» **STORED DATA**:
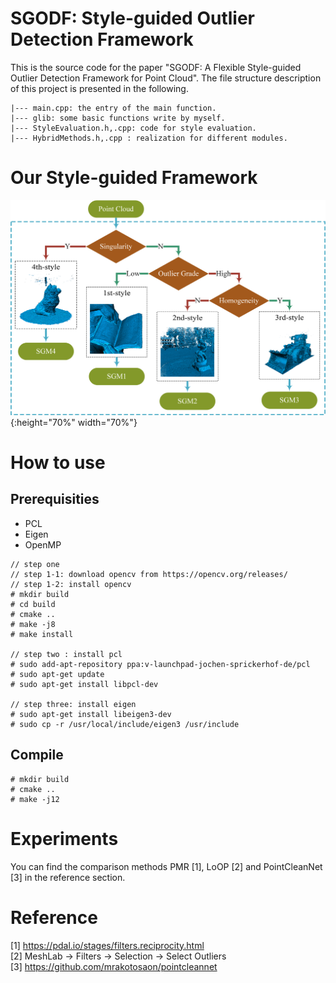 # SGODF: Style-guided Outlier Detection Framework
This is the source code for the paper "SGODF: A Flexible Style-guided Outlier Detection Framework for Point Cloud". The file structure description of this project is presented in the following.  
```
|--- main.cpp: the entry of the main function.
|--- glib: some basic functions write by myself.
|--- StyleEvaluation.h,.cpp: code for style evaluation.
|--- HybridMethods.h,.cpp : realization for different modules.
```
# Our Style-guided Framework  
![](./figure/StyleClassification.png){:height="70%" width="70%"}
# How to use
## Prerequisities   
* PCL
* Eigen
* OpenMP
```
// step one
// step 1-1: download opencv from https://opencv.org/releases/
// step 1-2: install opencv
# mkdir build
# cd build
# cmake ..
# make -j8
# make install

// step two : install pcl
# sudo add-apt-repository ppa:v-launchpad-jochen-sprickerhof-de/pcl
# sudo apt-get update
# sudo apt-get install libpcl-dev

// step three: install eigen
# sudo apt-get install libeigen3-dev
# sudo cp -r /usr/local/include/eigen3 /usr/include 
```

## Compile  
```
# mkdir build
# cmake ..
# make -j12
```
# Experiments
You can find the comparison methods PMR [1], LoOP [2] and PointCleanNet [3] in the reference section.
# Reference  
[1] https://pdal.io/stages/filters.reciprocity.html  
[2] MeshLab -> Filters -> Selection -> Select Outliers  
[3] https://github.com/mrakotosaon/pointcleannet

» **WHAT THE TASK REQUIRES**: Working from the records above, find how many lines contain the string "step" and answer with the bare number.

» **YOUR SOLUTION**: 5